Reproduce the line that contains "De bouw van" and every line after it through the end of the records, exactly, with nothing added.
*** Opening of RECORD SET ***
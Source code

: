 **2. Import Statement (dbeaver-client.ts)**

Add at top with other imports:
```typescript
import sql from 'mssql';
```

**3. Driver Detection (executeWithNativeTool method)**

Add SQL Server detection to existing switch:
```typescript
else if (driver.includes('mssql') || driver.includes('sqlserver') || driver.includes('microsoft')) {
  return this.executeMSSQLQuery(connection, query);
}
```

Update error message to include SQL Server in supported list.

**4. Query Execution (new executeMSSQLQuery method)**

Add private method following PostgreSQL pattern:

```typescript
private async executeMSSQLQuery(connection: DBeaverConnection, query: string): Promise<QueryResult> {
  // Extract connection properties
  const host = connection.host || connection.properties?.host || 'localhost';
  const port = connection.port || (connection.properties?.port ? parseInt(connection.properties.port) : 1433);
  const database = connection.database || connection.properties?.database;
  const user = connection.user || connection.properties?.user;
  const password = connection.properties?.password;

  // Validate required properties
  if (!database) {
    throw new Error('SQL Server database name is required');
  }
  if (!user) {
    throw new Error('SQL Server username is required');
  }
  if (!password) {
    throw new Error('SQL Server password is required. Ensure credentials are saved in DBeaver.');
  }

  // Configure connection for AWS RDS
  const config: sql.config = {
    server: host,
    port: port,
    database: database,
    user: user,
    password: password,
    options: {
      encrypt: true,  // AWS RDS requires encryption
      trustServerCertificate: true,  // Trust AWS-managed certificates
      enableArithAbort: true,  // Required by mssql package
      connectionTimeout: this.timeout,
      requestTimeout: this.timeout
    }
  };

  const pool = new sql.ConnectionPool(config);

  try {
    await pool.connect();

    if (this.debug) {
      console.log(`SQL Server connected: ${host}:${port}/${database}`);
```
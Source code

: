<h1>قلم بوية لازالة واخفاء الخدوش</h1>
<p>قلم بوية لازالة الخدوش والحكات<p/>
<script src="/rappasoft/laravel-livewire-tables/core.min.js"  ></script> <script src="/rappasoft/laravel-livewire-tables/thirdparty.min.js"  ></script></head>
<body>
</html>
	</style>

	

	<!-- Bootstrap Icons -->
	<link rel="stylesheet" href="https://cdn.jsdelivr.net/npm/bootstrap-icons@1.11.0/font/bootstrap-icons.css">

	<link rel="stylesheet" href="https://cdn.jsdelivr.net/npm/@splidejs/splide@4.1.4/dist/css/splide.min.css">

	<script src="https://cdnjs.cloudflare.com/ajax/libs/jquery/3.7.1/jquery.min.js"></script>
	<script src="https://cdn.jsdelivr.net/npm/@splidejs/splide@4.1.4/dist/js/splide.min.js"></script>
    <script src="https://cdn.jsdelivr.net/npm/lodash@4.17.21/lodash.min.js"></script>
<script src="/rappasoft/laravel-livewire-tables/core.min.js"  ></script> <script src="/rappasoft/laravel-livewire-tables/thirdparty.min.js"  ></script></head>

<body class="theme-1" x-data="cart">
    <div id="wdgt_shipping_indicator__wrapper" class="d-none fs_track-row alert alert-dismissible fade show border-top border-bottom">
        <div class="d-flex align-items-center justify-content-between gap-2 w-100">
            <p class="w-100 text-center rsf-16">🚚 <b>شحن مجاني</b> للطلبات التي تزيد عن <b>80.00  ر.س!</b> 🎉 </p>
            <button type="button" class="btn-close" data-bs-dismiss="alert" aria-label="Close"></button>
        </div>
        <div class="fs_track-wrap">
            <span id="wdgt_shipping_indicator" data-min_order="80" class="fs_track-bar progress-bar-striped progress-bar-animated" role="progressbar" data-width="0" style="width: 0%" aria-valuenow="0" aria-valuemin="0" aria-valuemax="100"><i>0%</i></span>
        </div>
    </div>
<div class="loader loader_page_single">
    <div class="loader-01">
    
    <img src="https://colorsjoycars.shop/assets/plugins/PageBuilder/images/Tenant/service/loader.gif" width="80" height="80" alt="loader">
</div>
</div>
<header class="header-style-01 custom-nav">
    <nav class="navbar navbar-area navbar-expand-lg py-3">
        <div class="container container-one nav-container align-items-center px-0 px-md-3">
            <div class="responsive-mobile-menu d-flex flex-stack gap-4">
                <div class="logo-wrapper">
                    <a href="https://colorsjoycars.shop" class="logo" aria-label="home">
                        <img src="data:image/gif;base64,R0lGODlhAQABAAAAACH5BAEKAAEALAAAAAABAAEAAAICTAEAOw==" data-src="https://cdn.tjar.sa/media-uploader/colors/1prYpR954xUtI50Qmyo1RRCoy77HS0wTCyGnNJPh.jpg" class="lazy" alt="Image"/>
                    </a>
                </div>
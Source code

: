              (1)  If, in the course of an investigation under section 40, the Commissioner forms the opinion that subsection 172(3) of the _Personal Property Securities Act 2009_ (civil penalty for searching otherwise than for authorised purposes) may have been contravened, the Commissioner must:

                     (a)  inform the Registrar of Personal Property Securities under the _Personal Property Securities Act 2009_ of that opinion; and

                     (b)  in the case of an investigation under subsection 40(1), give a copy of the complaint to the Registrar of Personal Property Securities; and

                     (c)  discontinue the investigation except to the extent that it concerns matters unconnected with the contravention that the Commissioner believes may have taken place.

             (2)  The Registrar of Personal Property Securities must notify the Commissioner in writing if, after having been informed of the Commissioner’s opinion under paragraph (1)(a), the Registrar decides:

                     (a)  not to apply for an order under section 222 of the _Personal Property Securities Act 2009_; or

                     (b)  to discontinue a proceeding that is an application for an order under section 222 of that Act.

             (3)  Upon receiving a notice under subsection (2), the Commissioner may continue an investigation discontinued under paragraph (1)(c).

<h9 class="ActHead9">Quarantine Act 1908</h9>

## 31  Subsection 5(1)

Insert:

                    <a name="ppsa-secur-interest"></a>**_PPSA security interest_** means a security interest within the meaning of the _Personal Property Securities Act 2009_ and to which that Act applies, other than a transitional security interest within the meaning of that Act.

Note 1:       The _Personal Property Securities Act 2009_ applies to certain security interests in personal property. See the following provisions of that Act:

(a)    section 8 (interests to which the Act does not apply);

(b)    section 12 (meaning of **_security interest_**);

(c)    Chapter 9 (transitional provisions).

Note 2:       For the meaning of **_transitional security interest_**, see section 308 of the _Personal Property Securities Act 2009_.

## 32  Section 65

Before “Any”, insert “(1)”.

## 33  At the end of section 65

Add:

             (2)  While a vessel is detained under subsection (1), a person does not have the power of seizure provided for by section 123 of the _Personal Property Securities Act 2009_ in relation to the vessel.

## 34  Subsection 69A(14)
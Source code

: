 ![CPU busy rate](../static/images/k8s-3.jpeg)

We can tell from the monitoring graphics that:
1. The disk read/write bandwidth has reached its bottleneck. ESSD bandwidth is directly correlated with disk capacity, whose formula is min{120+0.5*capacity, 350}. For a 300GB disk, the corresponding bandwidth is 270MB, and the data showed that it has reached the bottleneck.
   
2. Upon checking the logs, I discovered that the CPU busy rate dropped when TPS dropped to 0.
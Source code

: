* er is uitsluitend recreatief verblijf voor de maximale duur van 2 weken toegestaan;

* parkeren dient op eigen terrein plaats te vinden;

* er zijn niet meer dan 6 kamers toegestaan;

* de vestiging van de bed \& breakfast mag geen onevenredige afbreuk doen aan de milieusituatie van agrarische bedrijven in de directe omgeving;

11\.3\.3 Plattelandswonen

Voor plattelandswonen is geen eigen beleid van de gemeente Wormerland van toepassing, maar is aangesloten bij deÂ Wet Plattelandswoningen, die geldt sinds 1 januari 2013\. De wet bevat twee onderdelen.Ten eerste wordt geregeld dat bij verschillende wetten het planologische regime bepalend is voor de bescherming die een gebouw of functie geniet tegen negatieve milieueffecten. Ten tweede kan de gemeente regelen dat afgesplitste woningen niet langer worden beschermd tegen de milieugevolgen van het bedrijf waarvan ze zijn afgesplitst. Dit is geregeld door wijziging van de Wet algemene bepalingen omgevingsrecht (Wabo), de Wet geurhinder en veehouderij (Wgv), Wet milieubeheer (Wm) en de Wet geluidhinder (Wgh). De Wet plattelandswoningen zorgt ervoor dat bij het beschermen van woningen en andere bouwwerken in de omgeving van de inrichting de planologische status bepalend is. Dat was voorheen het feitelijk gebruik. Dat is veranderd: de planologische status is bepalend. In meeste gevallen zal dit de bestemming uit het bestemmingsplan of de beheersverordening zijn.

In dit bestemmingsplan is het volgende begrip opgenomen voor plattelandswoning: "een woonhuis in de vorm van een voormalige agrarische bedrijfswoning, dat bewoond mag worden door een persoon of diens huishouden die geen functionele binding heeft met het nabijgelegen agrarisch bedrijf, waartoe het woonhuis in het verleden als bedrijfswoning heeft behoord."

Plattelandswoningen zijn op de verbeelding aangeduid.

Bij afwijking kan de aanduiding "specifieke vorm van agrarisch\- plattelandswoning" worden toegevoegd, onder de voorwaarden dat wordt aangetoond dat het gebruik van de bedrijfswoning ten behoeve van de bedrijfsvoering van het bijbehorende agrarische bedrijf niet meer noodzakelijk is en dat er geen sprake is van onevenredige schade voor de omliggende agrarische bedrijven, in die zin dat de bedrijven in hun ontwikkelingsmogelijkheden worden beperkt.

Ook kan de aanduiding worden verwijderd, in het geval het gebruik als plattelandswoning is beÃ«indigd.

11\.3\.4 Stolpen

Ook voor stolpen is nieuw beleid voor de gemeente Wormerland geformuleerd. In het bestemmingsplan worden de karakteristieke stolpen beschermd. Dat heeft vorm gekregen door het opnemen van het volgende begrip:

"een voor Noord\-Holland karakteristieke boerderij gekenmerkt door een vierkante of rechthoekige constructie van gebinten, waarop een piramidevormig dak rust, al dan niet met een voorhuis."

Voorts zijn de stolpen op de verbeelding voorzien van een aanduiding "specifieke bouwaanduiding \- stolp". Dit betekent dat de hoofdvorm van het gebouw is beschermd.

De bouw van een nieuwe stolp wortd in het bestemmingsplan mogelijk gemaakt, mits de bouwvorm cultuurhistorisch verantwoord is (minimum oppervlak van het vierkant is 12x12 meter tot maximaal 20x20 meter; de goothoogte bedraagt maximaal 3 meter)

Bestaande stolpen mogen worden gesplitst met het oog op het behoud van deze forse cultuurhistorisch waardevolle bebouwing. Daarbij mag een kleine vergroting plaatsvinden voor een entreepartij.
*** Close of RECORD SET ***
- _WRITTEN SOLUTION_:
De bouw van een nieuwe stolp wortd in het bestemmingsplan mogelijk gemaakt, mits de bouwvorm cultuurhistorisch verantwoord is (minimum oppervlak van het vierkant is 12x12 meter tot maximaal 20x20 meter; de goothoogte bedraagt maximaal 3 meter)

Bestaande stolpen mogen worden gesplitst met het oog op het behoud van deze forse cultuurhistorisch waardevolle bebouwing. Daarbij mag een kleine vergroting plaatsvinden voor een entreepartij.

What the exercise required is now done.